Pourquoi ai-je accepté que Mathieu me donne des leçons de conduite ?

J'ai passé et décroché avec brio mes ASSR et examens dans le genre, je connais sur le bout des doigts le code de la route mais... j'ai esquivé les heures de conduite, prétextant ne pas en avoir besoin puisque j'habite à Paris, et que plein de parisiens n'ont pas le permis et le vivent très bien. Je préfère ne pas l'avoir et ne pas être un danger public, tout simplement.
Mathieu, sur le siège passager, s'impatiente, tapant l'accoudoir du bout de ses doigts. J'observe avec attention ses mains. Elles sont immenses par rapport aux miennes, ce qui me fait sourire. Les phalanges de sa main droite sont tatouées. ENNA. La contraction d'Enzo et Léna. Canard un jour, canard toujours.

« Loïs? reprend le faux blond, m'arrachant à la contemplation de ses grosses pattes. Tu recommences ?

-Est ce que j'ai le choix ? » je réplique dramatiquement.

Mathieu sourit, et c'est reparti pour un tour. Le rappeur, par précaution, s'accroche à la poignée de sécurité. Totalement confiant. Je peux le comprendre en même temps: quelle idée de me prêter sa BMW pour m'entraîner à conduire? Je sais pas moi, il aurait pu emprunter une twingo pourrie ou une vieille clio à n'importe qui. Mais j'avoue que c'est très classe d'apprendre à conduire en BMW, même si j'ai failli la rayer une dizaine de fois en une heure.

Des mecs sont assis dans les escaliers extérieurs d'un bâtiment. Depuis toute à l'heure, ils me regardent échouer à faire mes créneaux avec amusement. L'un d'eux, un gosse de treize balais a même lancé savoir mieux se garer que moi, me vexant au plus haut point.
Je respire longuement, et commence la manœuvre. Mathieu me donne des instructions précises, et ça se passe plutôt bien, jusqu'à ce que je tape le trottoir de plein fouet.

« Fait chier, » je marmonne en écrasant ma tête sur le volant.

J'appuie sans faire exprès sur le klaxonne, me faisant sursauter et me cogner la tête. Je sors de la voiture furieuse, et m'en éloigne de quelques pas. Mathieu en sort à son tour, vérifie que sa chère bagnole n'ait rien.
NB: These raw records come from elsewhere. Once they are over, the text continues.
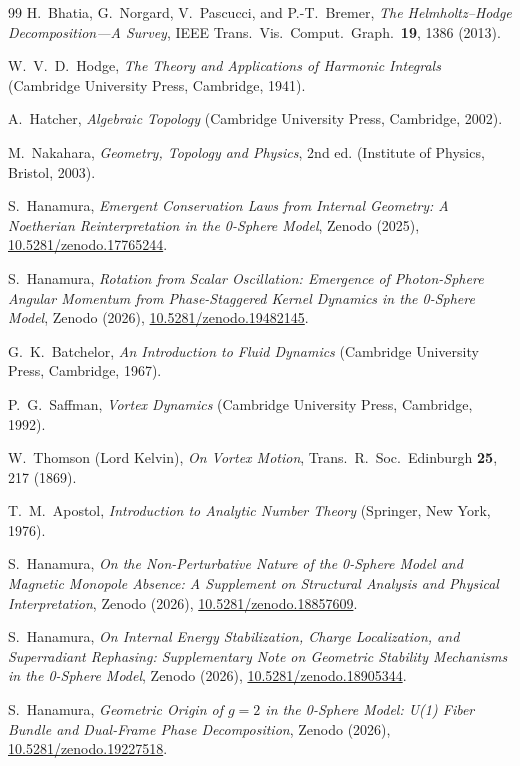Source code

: \documentclass[%
 reprint, amsmath,amssymb, aps, prb, ]{revtex4-2}
\numberwithin{equation}{section}
\begin{document}
\begin{thebibliography}{99}
H.~Bhatia, G.~Norgard, V.~Pascucci, and P.-T.~Bremer,
\emph{The Helmholtz--Hodge Decomposition---A Survey},
IEEE Trans.~Vis.~Comput.~Graph.\ \textbf{19}, 1386 (2013).

W.~V.~D.~Hodge,
\emph{The Theory and Applications of Harmonic Integrals}
(Cambridge University Press, Cambridge, 1941).

A.~Hatcher,
\emph{Algebraic Topology}
(Cambridge University Press, Cambridge, 2002).

M.~Nakahara,
\emph{Geometry, Topology and Physics}, 2nd ed.
(Institute of Physics, Bristol, 2003).

S.~Hanamura,
\emph{Emergent Conservation Laws from Internal Geometry: A Noetherian Reinterpretation in the 0-Sphere Model},
Zenodo (2025), \href{https://doi.org/10.5281/zenodo.17765244}{10.5281/zenodo.17765244}.

S.~Hanamura,
\emph{Rotation from Scalar Oscillation: Emergence of Photon-Sphere Angular Momentum from Phase-Staggered Kernel Dynamics in the 0-Sphere Model},
Zenodo (2026), \href{https://doi.org/10.5281/zenodo.19482145}{10.5281/zenodo.19482145}.

G.~K.~Batchelor,
\emph{An Introduction to Fluid Dynamics}
(Cambridge University Press, Cambridge, 1967).

P.~G.~Saffman,
\emph{Vortex Dynamics}
(Cambridge University Press, Cambridge, 1992).

W.~Thomson (Lord Kelvin),
\emph{On Vortex Motion},
Trans.~R.~Soc.~Edinburgh \textbf{25}, 217 (1869).

T.~M.~Apostol,
\emph{Introduction to Analytic Number Theory}
(Springer, New York, 1976).

S.~Hanamura,
\emph{On the Non-Perturbative Nature of the 0-Sphere Model and Magnetic Monopole Absence: A Supplement on Structural Analysis and Physical Interpretation},
Zenodo (2026), \href{https://doi.org/10.5281/zenodo.18857609}{10.5281/zenodo.18857609}.

S.~Hanamura,
\emph{On Internal Energy Stabilization, Charge Localization, and Superradiant Rephasing: Supplementary Note on Geometric Stability Mechanisms in the 0-Sphere Model},
Zenodo (2026), \href{https://doi.org/10.5281/zenodo.18905344}{10.5281/zenodo.18905344}.

S.~Hanamura,
\emph{Geometric Origin of $g=2$ in the 0-Sphere Model: U(1) Fiber Bundle and Dual-Frame Phase Decomposition},
Zenodo (2026), \href{https://doi.org/10.5281/zenodo.19227518}{10.5281/zenodo.19227518}.


\end{thebibliography}
\end{document}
Il me regarde, s'apprête à ouvrir la bouche, mais je le coupe.

« Tu dis quelque chose, je te castre, » je le menace.

Il hausse les sourcils, pas le moins du monde impressionné, et finit par rire de son ricanement de dauphin. Rire qui normalement a le don de me faire sourire illico. Je m'assois sur le trottoir, dépitée. Les mecs installés dans les escaliers juste en face continuent de se marrer et de me pointer du doigt. Je leur réponds pas un majeur bien placé.
Mathieu, resté debout à côté de moi, sort son paquet de clopes. Il fouille ses poches, trouve son briquet, allume une cigarette d'un geste bien trop expert. Il inspire la fumée, creusant ses joues auparavant rondes, puis la recrache lentement vers moi, formant un nuage blanc délicieusement toxique.
Bordel, depuis quand je trouve ça attirant ?
Il me prend en flagrant délit alors que je suis en train de le mater et sourit de façon moqueuse. Je roule des yeux et regarde mon téléphone. J'ai reçu une dizaine de messages sur le groupe Snapchat que j'ai avec mes deux meilleurs amis. Sam me demande si ça y est,
« on a conclu », et Evan, lui, me demande si je n'ai pas tué quelqu'un en voiture. Je rigole toute seule face à leurs conneries. Finalement, ils se sont bien trouvés ces deux idiots.
Mathieu termine sa clope, me tend sa main pour m'aider à me relever. Quel gentleman, je songe, un rictus narquois déformant ma figure. À mon grand étonnement, il monte dans sa BMW côté conducteur. Il recule le siège à fond, me fait signe de venir. Je fronce les sourcils.